Unrefrigerated caramel apples can harbor listeria, study shows

Oct. 19, 2015

Researchers found that inserting a stick into the apple causes a small amount of juice to migrate to the surface, which traps moisture under a layer of caramel.

Researchers have pinpointed the likely cause of contamination in an outbreak of listeriosis in 2014 that infected 35 people and killed seven.

The outbreak was linked to prepackaged caramel apples, but since neither caramel nor apples are typical breeding grounds for the bacteria, researchers from the University of Wisconsin-Madison‘s Food Research Institute set out to discover how the listeria outbreak could have occurred.

They found that inserting a stick into the apple causes a small amount of juice to migrate to the surface. That moisture, trapped under a layer of caramel, “creates a microenvironment that facilitates growth of any L. monocytogenes cells already present on the apple surface,” explained lead study co-author Kathleen Glass, PhD, associate director of the institute.

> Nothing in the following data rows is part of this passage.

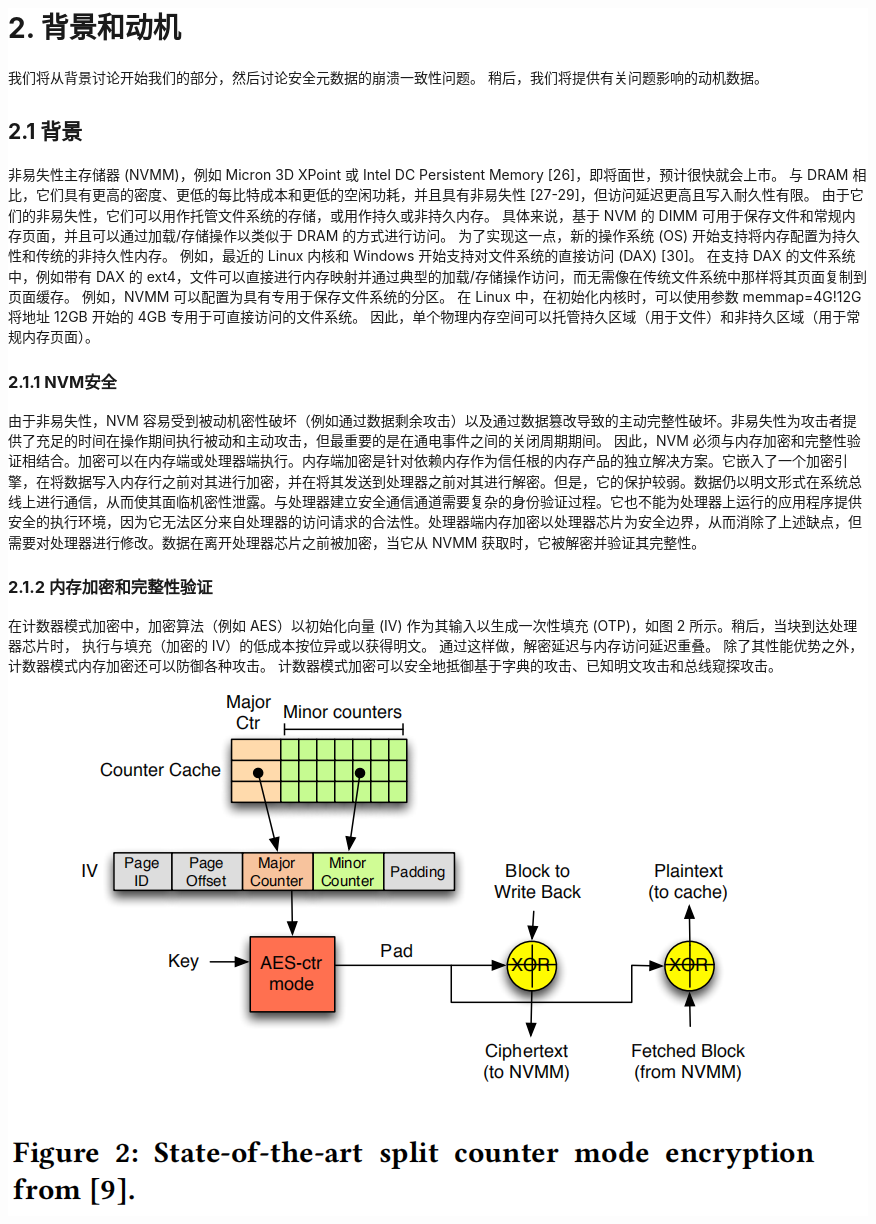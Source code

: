 # 2. 背景和动机

我们将从背景讨论开始我们的部分，然后讨论安全元数据的崩溃一致性问题。 稍后，我们将提供有关问题影响的动机数据。

## 2.1 背景

非易失性主存储器 (NVMM)，例如 Micron 3D XPoint 或 Intel DC Persistent Memory [26]，即将面世，预计很快就会上市。 与 DRAM 相比，它们具有更高的密度、更低的每比特成本和更低的空闲功耗，并且具有非易失性 [27-29]，但访问延迟更高且写入耐久性有限。 由于它们的非易失性，它们可以用作托管文件系统的存储，或用作持久或非持久内存。 具体来说，基于 NVM 的 DIMM 可用于保存文件和常规内存页面，并且可以通过加载/存储操作以类似于 DRAM 的方式进行访问。 为了实现这一点，新的操作系统 (OS) 开始支持将内存配置为持久性和传统的非持久性内存。 例如，最近的 Linux 内核和 Windows 开始支持对文件系统的直接访问 (DAX) [30]。 在支持 DAX 的文件系统中，例如带有 DAX 的 ext4，文件可以直接进行内存映射并通过典型的加载/存储操作访问，而无需像在传统文件系统中那样将其页面复制到页面缓存。 例如，NVMM 可以配置为具有专用于保存文件系统的分区。 在 Linux 中，在初始化内核时，可以使用参数 memmap=4G!12G 将地址 12GB 开始的 4GB 专用于可直接访问的文件系统。 因此，单个物理内存空间可以托管持久区域（用于文件）和非持久区域（用于常规内存页面）。

### 2.1.1 NVM安全

由于非易失性，NVM 容易受到被动机密性破坏（例如通过数据剩余攻击）以及通过数据篡改导致的主动完整性破坏。非易失性为攻击者提供了充足的时间在操作期间执行被动和主动攻击，但最重要的是在通电事件之间的关闭周期期间。 因此，NVM 必须与内存加密和完整性验证相结合。加密可以在内存端或处理器端执行。内存端加密是针对依赖内存作为信任根的内存产品的独立解决方案。它嵌入了一个加密引擎，在将数据写入内存行之前对其进行加密，并在将其发送到处理器之前对其进行解密。但是，它的保护较弱。数据仍以明文形式在系统总线上进行通信，从而使其面临机密性泄露。与处理器建立安全通信通道需要复杂的身份验证过程。它也不能为处理器上运行的应用程序提供安全的执行环境，因为它无法区分来自处理器的访问请求的合法性。处理器端内存加密以处理器芯片为安全边界，从而消除了上述缺点，但需要对处理器进行修改。数据在离开处理器芯片之前被加密，当它从 NVMM 获取时，它被解密并验证其完整性。

### 2.1.2 内存加密和完整性验证

在计数器模式加密中，加密算法（例如 AES）以初始化向量 (IV) 作为其输入以生成一次性填充 (OTP)，如图 2 所示。稍后，当块到达处理器芯片时， 执行与填充（加密的 IV）的低成本按位异或以获得明文。 通过这样做，解密延迟与内存访问延迟重叠。 除了其性能优势之外，计数器模式内存加密还可以防御各种攻击。 计数器模式加密可以安全地抵御基于字典的攻击、已知明文攻击和总线窥探攻击。

![](/images/Triad-NVM/split_counter_mode_encryption.png)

During the production process, dipping the apples in hot caramel killed off a lot of the surface bacteria, Glass noted. “But those that still survived were the ones that were able to grow. If someone ate those apples fresh, they probably would not get sick. But because caramel-dipped apples are typically set out at room temperature for multiple days, maybe up to two weeks, it is enough time for the bacteria to grow.”

The results, published in mBio, a journal of the American Society of Microbiology, suggest that consumers should look for refrigerated caramel apples or eat them fresh.

Glass also said that caramel apple manufacturers may wish to thoroughly disinfect apples before dipping them in caramel, add growth inhibitors to the caramel coating or apple wax, or use better temperature-time controls to inhibit the growth of L. monocytogenes.